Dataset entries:

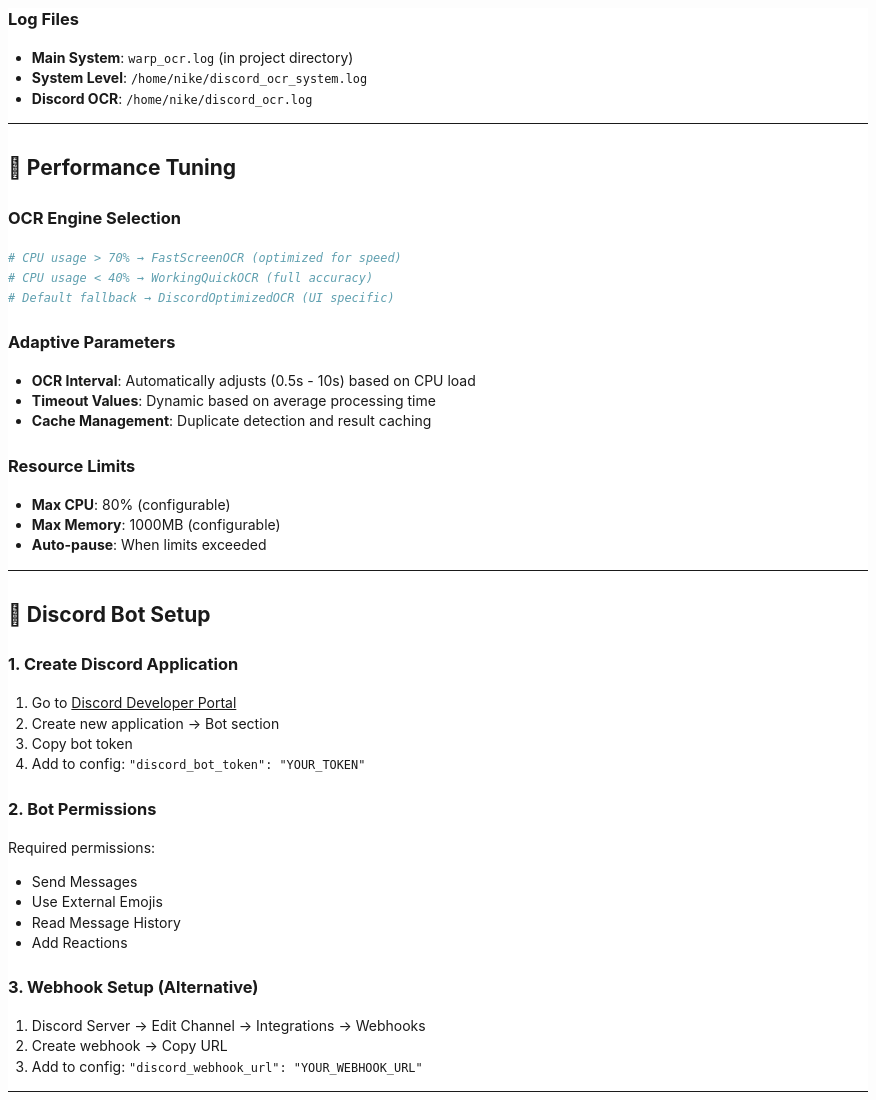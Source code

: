 ### Log Files
- **Main System**: `warp_ocr.log` (in project directory)
- **System Level**: `/home/nike/discord_ocr_system.log`
- **Discord OCR**: `/home/nike/discord_ocr.log`

---

## 🎯 Performance Tuning

### OCR Engine Selection
```python
# CPU usage > 70% → FastScreenOCR (optimized for speed)
# CPU usage < 40% → WorkingQuickOCR (full accuracy)
# Default fallback → DiscordOptimizedOCR (UI specific)
```

### Adaptive Parameters
- **OCR Interval**: Automatically adjusts (0.5s - 10s) based on CPU load
- **Timeout Values**: Dynamic based on average processing time
- **Cache Management**: Duplicate detection and result caching

### Resource Limits
- **Max CPU**: 80% (configurable)
- **Max Memory**: 1000MB (configurable)  
- **Auto-pause**: When limits exceeded

---

## 🔌 Discord Bot Setup

### 1. Create Discord Application
1. Go to [Discord Developer Portal](https://discord.com/developers/applications)
2. Create new application → Bot section
3. Copy bot token
4. Add to config: `"discord_bot_token": "YOUR_TOKEN"`

### 2. Bot Permissions
Required permissions:
- Send Messages
- Use External Emojis
- Read Message History
- Add Reactions

### 3. Webhook Setup (Alternative)
1. Discord Server → Edit Channel → Integrations → Webhooks
2. Create webhook → Copy URL
3. Add to config: `"discord_webhook_url": "YOUR_WEBHOOK_URL"`

---
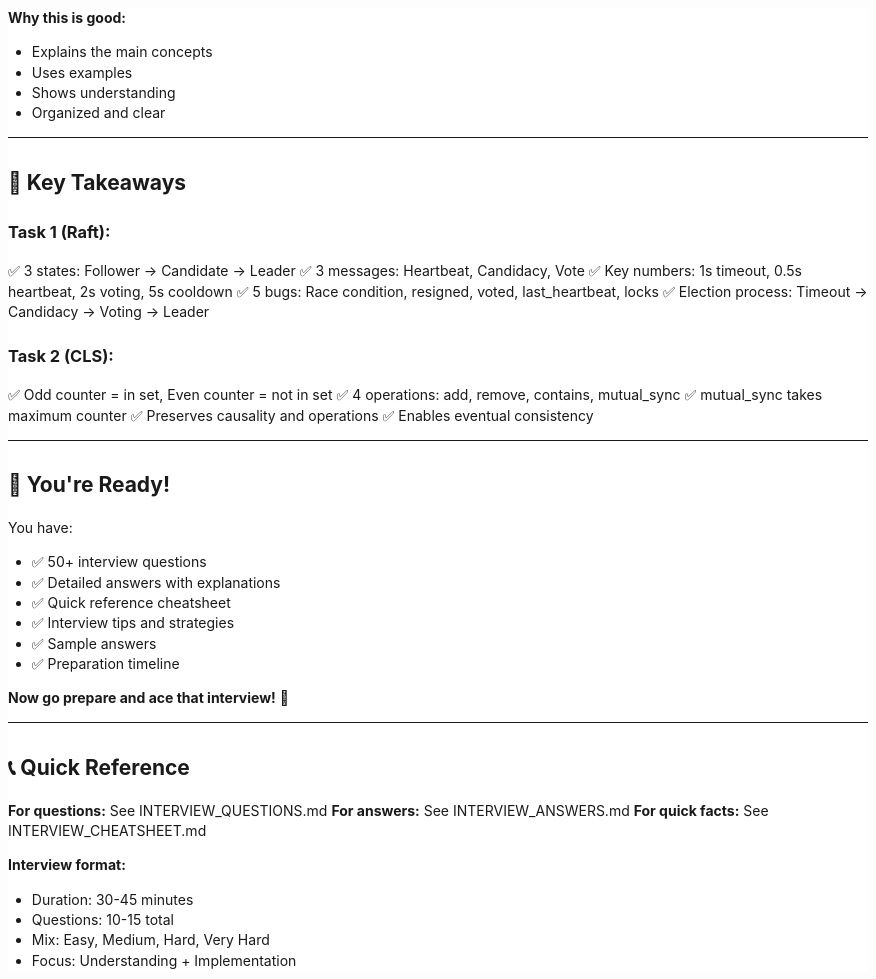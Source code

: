 **Why this is good:**
- Explains the main concepts
- Uses examples
- Shows understanding
- Organized and clear

---

## 🎯 Key Takeaways

### Task 1 (Raft):
✅ 3 states: Follower → Candidate → Leader
✅ 3 messages: Heartbeat, Candidacy, Vote
✅ Key numbers: 1s timeout, 0.5s heartbeat, 2s voting, 5s cooldown
✅ 5 bugs: Race condition, resigned, voted, last_heartbeat, locks
✅ Election process: Timeout → Candidacy → Voting → Leader

### Task 2 (CLS):
✅ Odd counter = in set, Even counter = not in set
✅ 4 operations: add, remove, contains, mutual_sync
✅ mutual_sync takes maximum counter
✅ Preserves causality and operations
✅ Enables eventual consistency

---

## 💪 You're Ready!

You have:
- ✅ 50+ interview questions
- ✅ Detailed answers with explanations
- ✅ Quick reference cheatsheet
- ✅ Interview tips and strategies
- ✅ Sample answers
- ✅ Preparation timeline

**Now go prepare and ace that interview!** 🚀

---

## 📞 Quick Reference

**For questions:** See INTERVIEW_QUESTIONS.md
**For answers:** See INTERVIEW_ANSWERS.md
**For quick facts:** See INTERVIEW_CHEATSHEET.md

**Interview format:**
- Duration: 30-45 minutes
- Questions: 10-15 total
- Mix: Easy, Medium, Hard, Very Hard
- Focus: Understanding + Implementation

● EXERCISE AIM
Tally the lines in the entries above that hold the string "Copy" and state the tally alone.

● TASK OUTPUT
2